To meet this demand while combating banner blindness, twenty-seven large publishers, members of the Online Publishers Association (OPA), are introducing three new types of online display ads. The new formats are meant to reduce clutter while getting more directly into the generic consumer's face.

The publishers involved in this initiative, including national newspapers like The Wall Street Journal and USA Today, magazines like Forbes and Condé Nast and multimedia sites like MTV Networks and ESPN are hoping these new ad formats will strike a balance in getting more reader attention without driving readers away.

The proposed new advertising units are:

* The Fixed Panel (recommended dimension is 336 wide x 860 tall), which looks naturally embedded into the page layout and scrolls to the top and bottom of the page as a user scrolls.
* The XXL Box (recommended dimension is 468 wide x 648 tall), which has page-turn functionality with video capability.
* The Pushdown (recommended dimension is 970 wide x 418 tall), which opens to display the advertisement and then rolls up to the top of the page.

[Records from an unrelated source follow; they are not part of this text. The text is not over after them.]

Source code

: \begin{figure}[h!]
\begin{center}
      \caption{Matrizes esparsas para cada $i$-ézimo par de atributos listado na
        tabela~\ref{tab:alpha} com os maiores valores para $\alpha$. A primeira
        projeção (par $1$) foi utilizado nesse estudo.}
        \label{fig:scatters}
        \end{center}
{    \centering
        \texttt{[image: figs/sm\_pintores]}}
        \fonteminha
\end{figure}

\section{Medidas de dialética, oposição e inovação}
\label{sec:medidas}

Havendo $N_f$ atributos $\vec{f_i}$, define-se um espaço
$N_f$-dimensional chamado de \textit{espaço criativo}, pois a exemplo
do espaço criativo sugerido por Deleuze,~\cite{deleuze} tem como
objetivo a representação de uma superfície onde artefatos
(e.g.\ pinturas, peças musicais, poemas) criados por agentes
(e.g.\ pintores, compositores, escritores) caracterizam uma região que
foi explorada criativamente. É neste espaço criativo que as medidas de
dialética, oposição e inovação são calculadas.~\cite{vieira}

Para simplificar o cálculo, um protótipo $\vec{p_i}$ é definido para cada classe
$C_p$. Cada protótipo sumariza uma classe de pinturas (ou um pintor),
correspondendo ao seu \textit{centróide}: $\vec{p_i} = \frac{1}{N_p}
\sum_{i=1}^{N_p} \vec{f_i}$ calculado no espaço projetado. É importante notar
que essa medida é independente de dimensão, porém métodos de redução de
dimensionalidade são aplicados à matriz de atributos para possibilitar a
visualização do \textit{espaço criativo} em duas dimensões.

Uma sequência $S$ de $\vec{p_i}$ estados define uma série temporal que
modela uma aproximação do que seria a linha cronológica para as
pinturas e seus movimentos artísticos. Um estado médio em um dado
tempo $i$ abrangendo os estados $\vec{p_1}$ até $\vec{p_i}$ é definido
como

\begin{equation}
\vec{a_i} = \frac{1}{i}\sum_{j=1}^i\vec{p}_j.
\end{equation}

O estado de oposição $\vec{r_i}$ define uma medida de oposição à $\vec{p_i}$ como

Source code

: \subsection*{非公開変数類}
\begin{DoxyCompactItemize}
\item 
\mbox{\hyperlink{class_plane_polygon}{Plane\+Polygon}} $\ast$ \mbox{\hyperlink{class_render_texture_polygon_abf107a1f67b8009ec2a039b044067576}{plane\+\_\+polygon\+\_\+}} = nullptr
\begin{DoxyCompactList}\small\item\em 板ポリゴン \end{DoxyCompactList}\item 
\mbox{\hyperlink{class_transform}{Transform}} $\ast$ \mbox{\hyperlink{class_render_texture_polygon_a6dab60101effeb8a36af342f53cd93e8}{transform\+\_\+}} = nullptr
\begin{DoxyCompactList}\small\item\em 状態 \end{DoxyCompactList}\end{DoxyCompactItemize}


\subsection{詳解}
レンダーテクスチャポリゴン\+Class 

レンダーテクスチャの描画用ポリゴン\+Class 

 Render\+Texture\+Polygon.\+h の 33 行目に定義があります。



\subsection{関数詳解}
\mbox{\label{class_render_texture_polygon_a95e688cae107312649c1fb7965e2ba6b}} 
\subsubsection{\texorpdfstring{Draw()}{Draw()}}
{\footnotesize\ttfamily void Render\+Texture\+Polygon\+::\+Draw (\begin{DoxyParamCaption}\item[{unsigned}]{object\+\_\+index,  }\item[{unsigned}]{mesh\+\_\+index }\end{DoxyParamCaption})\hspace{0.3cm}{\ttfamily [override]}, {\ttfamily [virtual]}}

Publishers will offer at least one of these three new ad formats to advertisers by July.

Note that these formats are not part of the standards supported by the Interactive Advertising Bureau (IAB). According to Business Week the IAB is open to adopting these new formats but so far the OPA appears intent on keeping the formats to just its members. So for now you will need to deal directly with the publishers to test these formats as they will not be offered as part of a network by third parties.